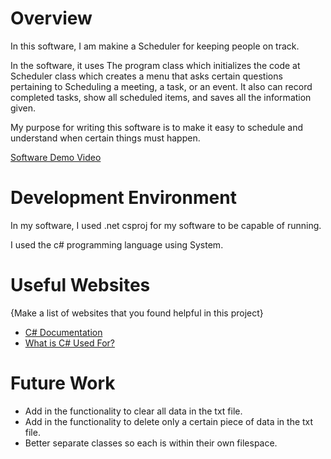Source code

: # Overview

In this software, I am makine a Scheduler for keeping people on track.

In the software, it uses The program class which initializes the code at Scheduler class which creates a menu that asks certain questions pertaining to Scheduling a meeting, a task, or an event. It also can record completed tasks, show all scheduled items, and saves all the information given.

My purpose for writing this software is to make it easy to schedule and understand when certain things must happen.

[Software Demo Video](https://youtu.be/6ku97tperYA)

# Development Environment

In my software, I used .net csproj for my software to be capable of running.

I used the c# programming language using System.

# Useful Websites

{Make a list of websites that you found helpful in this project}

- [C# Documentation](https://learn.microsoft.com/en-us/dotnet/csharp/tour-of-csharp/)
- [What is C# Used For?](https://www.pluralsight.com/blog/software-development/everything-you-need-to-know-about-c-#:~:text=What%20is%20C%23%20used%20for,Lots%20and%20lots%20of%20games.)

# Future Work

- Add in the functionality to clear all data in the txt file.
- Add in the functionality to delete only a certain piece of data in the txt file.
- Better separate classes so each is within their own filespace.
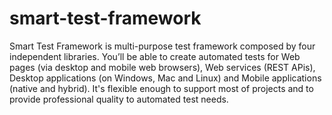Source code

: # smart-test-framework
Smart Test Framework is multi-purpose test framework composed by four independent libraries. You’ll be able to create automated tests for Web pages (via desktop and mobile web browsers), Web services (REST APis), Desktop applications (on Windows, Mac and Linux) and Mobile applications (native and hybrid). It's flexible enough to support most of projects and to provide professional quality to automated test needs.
==
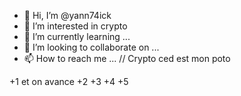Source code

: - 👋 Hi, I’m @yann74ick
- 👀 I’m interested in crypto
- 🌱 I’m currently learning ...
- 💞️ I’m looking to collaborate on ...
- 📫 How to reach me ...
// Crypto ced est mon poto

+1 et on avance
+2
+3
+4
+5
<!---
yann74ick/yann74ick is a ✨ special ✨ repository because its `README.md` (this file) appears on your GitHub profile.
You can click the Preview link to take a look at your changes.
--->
--
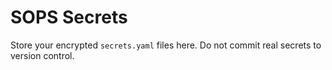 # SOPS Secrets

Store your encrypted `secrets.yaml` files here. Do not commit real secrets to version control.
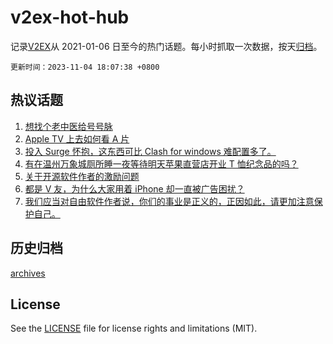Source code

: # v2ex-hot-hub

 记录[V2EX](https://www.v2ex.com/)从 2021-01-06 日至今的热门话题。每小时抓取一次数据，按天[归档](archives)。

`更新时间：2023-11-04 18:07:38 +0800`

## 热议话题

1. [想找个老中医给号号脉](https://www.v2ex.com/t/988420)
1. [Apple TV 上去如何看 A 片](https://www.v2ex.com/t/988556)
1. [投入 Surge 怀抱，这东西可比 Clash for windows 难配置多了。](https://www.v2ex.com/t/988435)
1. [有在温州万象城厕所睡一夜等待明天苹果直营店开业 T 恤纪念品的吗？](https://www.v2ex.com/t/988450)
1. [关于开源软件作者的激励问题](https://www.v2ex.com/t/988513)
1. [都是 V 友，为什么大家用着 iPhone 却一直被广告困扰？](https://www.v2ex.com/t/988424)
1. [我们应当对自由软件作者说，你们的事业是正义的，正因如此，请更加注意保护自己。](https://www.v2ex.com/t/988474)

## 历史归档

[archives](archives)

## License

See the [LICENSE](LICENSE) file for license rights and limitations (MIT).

* REQUIRED WORK:
Print exactly the lines above, between the one holding "1. [都是 V 友，为什么大家用着" and the one holding "See the [LICENSE](LICENSE)", inclusive, and nothing besides.

* ANSWER:
1. [都是 V 友，为什么大家用着 iPhone 却一直被广告困扰？](https://www.v2ex.com/t/988424)
1. [我们应当对自由软件作者说，你们的事业是正义的，正因如此，请更加注意保护自己。](https://www.v2ex.com/t/988474)

## 历史归档

[archives](archives)

## License

See the [LICENSE](LICENSE) file for license rights and limitations (MIT).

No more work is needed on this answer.